Sweet Dreams, April 12
Brad Hills,

Washington Storytellers Theater presents the SpeakEasy Open Mic, Sweet Dreams: Stories about Sleep, at HR-57 Center for the Preservation of Jazz and Blues, 1610 14th Street, NW (between Corcoran & Q Streets), on Tuesday, April 12, 8:00 p.m. Ticket price $5 (corkage: $3 per person); purchase at the door (doors open at 7:30 p.m.). Street parking, Metro Red Line (Dupont) or Green Line (U Street/Cardoza). On the first of each month, we will begin taking sign-ups for that month’s Open Mic. Call the WST Office to reserve a space.

For most of us, sleep takes up fully one-third of our lives, yet what do we really know about it? The stories we tell of our lives are nothing compared to the stories we dream of our lives. We forget more stories upon awakening each morning than we live through in a lifetime. Join us at this month’s SpeakEasy as we delve into the worlds that unfold beneath our eyelids every night with guest host Kelly Cresap and our featured storytellers Noa Baum and Amy Saidman.



Need Old Photos of Mount Pleasant
Mara Cherkasky,

Do you have old photos of your Mount Pleasant home (inside or out) or any aspects of everyday life in Mount Pleasant?

Research is underway for a Heritage Trail that will tell the story of Mount Pleasant on a series of signs placed at various points around the neighborhood. Each of the signs will include some text, plus photos and other graphics. For example, a sign at Bancroft Elementary School would explain why the school was built and when, and maybe show a class photo from the 1930s and one from the 1960s, or one of kids entering the building. But we haven’t found those photos yet! Could you possibly have one in your old albums?

The Mount Pleasant Heritage Trail Committee, which is working with Historic Mount Pleasant on this project, would greatly appreciate any help you can provide. If you have any photos — or information — that you think might be of interest to us, please call Mara Cherkasky at 986-0858 or E-mail We’re also interviewing people who’ve lived in the neighborhood for a long time, or used to live in the neighborhood. If you fit that description or know someone who does, please let me know.



Mitch Wander,

I have 35 bags (each 50 lbs.) of Mr. Granite Step 1 Base Layer -- Rock Solid Foundation System left over from a project. It’s a type of gravel that is not decorative and would be used as a foundation layer for a project.
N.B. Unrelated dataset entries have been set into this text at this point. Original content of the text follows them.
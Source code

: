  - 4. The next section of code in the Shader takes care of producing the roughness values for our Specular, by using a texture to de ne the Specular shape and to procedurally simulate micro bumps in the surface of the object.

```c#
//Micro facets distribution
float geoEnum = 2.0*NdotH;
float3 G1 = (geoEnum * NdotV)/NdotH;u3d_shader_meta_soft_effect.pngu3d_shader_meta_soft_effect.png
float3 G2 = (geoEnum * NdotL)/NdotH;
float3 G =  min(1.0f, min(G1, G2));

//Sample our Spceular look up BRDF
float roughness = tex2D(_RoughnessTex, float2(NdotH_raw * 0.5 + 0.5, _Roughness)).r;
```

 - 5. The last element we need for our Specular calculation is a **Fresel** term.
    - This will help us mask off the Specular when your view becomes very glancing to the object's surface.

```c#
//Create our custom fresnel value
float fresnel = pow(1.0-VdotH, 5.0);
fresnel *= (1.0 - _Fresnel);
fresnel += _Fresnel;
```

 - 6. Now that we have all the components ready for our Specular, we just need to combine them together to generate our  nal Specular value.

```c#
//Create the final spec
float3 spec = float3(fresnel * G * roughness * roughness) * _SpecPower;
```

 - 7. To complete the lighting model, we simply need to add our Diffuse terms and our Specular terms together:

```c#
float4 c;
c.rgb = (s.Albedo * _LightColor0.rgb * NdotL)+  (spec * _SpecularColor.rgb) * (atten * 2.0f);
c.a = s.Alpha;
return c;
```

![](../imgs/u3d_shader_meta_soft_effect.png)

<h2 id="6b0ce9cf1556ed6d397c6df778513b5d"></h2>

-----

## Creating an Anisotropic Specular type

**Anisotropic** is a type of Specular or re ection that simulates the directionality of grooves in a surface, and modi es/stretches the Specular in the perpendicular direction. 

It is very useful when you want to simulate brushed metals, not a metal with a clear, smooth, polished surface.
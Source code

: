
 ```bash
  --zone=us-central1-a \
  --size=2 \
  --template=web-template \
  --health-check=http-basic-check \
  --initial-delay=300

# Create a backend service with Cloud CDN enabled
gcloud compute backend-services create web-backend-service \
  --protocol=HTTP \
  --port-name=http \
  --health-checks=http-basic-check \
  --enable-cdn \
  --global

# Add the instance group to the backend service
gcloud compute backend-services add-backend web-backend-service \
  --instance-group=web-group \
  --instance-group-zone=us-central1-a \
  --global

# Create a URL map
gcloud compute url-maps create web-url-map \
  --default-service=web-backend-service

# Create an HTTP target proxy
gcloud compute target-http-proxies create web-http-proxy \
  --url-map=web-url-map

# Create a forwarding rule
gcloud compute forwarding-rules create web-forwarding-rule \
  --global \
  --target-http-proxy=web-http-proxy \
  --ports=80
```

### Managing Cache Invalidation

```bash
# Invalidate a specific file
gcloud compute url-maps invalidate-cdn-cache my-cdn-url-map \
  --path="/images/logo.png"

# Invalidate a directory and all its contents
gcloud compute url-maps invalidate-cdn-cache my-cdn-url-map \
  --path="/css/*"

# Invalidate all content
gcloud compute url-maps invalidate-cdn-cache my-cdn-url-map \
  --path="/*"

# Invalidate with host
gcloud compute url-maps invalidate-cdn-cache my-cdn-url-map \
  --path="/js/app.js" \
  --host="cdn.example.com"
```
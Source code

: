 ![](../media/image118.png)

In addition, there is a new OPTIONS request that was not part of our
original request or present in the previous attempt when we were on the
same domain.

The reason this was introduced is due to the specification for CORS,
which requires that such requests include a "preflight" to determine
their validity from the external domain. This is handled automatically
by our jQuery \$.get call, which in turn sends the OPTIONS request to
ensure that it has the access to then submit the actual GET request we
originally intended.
I’m willing to accept any reasonable cash offer for them as long as you can load them into your truck and haul them away. Please only make an offer if you can pick up the entire load (all 35 bags). They are located in a garage less than one mile from Georgetown Hospital. Please provide a phone number with your offer.



eBay Coaching Offered
Phil Shapiro,

Are you itching to try your hand at selling things on eBay? This past month I’ve been coaching a couple of people on how eBay works and I’m finding the coaching a lot of fun. It’s not difficult selling stuff on eBay, but it is helpful if someone shows you the ropes. I charge $25 for a 2-hour “get me started” on eBay workshop at your home. The workshop includes an orientation to Picasa 2 (free photo software for Windows) or iPhoto (free photo software for Macs.)



Appliance Repair
Edna Small,

Does anyone have experience with an appliance-repair person who can troubleshoot rather than just replacing lots of parts? I have a four-year old GE gas stove with electric igniters. The stovetop now requires a match , and neither the oven nor broiler works. GE tells me each is separate, and an electrician has ruled out a house electrical problem. Seems to me unlikely that three igniters would need replacing at once, especially in a relatively new stove. There may be grease somewhere. Would love to find an honest individual troubleshooter, rather than a big company. Suggestions welcome.